Established under the One Big Beautiful Bill Act (OBBBA), these accounts create a new opportunity for employers to support the long-term financial health of their employees’ families. However, as with any new benefit, employers should evaluate how Trump Accounts fit within their broader total rewards strategy.

What Is a Trump Account?

A Trump Account is a savings vehicle designed specifically for children. It functions similarly to a traditional individual retirement account (IRA) but is established by a parent or guardian for a child who has a valid Social Security number. To be eligible, the beneficiary must be a U.S. citizen under the age of 18.

While employers can fund these accounts, the parent or guardian is responsible for opening the account and must file the necessary forms with the IRS or through the designated government portal.

The account structure allows for a total annual contribution of up to $5,000. This cap is adjusted for inflation and includes funds from all sources — whether they come from parents, private donors, the government, or employers.

Implementing a Trump Account Contribution Program

Employers cannot simply write a check to an employee’s child. Participation requires establishing a formal structure known as a Trump Account Contribution Program (TACP). This written plan must outline eligibility, contribution methodology, and administrative procedures.

Contribution Limits, Structure, and Methods

Employer contributions are limited to $2,500 per year per employee — not per child. For example, if an employee has three children with active Trump Accounts, the employer may contribute up to $2,500 total across those accounts for that employee in a given year.

There are two primary avenues for facilitating these contributions under a TACP:

  • Direct Contributions: The employer can contribute funds directly to the account. These funds can be designated for the employee’s dependents.
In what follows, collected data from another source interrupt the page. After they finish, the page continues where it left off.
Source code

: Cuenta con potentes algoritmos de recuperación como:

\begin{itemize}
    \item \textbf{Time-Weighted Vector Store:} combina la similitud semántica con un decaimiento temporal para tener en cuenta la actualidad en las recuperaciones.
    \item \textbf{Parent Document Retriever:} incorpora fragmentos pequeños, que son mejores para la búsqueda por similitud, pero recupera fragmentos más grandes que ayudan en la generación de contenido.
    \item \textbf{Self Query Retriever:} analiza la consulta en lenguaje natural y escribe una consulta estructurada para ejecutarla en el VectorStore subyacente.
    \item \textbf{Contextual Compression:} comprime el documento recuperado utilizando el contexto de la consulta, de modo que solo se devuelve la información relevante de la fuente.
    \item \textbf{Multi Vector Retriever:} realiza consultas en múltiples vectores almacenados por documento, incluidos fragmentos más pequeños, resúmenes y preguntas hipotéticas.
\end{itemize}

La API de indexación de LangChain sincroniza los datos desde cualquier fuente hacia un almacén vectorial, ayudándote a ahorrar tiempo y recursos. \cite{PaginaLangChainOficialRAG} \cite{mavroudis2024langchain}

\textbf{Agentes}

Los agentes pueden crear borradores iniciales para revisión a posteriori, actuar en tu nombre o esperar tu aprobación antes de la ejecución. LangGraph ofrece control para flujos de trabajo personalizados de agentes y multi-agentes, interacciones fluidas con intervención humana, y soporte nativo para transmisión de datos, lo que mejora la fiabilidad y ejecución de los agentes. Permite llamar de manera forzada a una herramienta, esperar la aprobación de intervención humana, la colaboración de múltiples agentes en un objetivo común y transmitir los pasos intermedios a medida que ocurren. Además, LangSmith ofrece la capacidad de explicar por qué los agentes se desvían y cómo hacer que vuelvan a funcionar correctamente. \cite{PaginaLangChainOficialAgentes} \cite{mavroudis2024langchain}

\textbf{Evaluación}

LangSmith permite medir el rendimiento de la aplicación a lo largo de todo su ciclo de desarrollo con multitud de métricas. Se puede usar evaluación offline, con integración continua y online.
Importantly, these employer contributions are generally excludable from the employee’s gross income, offering a tax-efficient way to provide additional compensation.
  • Cafeteria Plans (Section 125): Alternatively, employers may allow employees to reduce their salaries to make pre-tax contributions. Under this arrangement, employees can elect to direct a portion of their pre-tax income into their dependent child’s account.
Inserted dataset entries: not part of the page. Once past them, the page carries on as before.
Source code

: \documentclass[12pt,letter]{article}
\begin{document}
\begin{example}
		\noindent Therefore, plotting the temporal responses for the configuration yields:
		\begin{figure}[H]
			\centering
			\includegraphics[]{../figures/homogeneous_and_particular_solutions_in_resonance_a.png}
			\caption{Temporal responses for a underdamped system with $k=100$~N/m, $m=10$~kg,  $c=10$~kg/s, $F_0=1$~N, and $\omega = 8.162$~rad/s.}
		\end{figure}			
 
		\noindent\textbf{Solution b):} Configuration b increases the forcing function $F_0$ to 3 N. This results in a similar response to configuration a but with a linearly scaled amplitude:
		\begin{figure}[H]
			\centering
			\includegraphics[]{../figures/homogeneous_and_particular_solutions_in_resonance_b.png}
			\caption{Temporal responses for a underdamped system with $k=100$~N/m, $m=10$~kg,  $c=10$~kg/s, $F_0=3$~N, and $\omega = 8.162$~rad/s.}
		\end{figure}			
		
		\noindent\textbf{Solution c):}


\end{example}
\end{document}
Both the direct employer contribution and the employee’s pre-tax salary reduction count toward the $2,500 annual employer limit.

Trump Account Federal Pilot Project

To encourage early participation, the federal government has launched a pilot project running from 2025 through 2028. Under this pilot program, the federal government will make a one-time $1,000 contribution to Trump Accounts established for children born between Jan. 1, 2025, and Dec. 31, 2028.
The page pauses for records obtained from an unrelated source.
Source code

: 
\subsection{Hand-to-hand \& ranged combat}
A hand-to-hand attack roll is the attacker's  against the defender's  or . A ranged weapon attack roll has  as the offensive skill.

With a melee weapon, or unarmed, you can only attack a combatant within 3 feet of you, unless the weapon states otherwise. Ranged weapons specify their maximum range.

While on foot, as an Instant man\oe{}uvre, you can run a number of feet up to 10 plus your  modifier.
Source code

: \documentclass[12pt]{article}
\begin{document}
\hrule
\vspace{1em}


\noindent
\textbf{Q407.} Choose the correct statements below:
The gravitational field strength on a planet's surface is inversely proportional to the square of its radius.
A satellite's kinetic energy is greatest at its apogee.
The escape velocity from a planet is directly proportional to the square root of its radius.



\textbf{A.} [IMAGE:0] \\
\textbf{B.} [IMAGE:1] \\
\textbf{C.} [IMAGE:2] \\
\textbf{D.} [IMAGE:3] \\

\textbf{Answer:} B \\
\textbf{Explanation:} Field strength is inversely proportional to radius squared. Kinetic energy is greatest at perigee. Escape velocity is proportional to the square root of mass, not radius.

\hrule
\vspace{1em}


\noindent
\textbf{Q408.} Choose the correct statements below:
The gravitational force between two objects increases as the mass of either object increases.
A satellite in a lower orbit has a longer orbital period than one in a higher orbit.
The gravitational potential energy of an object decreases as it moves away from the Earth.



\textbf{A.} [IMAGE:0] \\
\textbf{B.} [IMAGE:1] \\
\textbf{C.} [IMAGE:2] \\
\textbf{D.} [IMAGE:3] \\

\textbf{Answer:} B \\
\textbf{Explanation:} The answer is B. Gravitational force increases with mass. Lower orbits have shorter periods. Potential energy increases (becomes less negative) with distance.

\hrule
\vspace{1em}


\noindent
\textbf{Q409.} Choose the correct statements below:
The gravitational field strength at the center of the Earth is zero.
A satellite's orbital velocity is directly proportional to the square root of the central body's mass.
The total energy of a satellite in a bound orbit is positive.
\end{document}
This incentive may encourage employees to open accounts early, positioning families to receive both government and potential employer contributions once TACPs become active in July 2026.

Evaluating Fit: Considerations and Limitations

While Trump Accounts may appeal to employers seeking to expand family-focused benefits, they are subject to important limitations. Investment options are restricted to certain approved arrangements, which may limit flexibility compared to other long-term savings vehicles.

Additionally, employers should consider how these accounts compare to existing options already available to employees. For some families, a Section 529 education savings plan may offer greater flexibility or alignment with anticipated financial goals, particularly when education funding is the primary objective.

Rather than viewing Trump Accounts as a replacement for existing savings programs, employers may find greater value in considering how they complement current retirement, education, and family-focused benefit offerings.

Preparing Your Organization for Trump Accounts

Trump Accounts introduce a new way for employers to support employees’ families and long-term financial wellbeing. Beginning July 4, 2026, organizations will have the opportunity to formalize contributions through a Trump Account Contribution Program (TACP), but participation should be intentional.

With additional regulatory guidance still forthcoming, now is the time to evaluate if this new option fits into your broader benefits framework.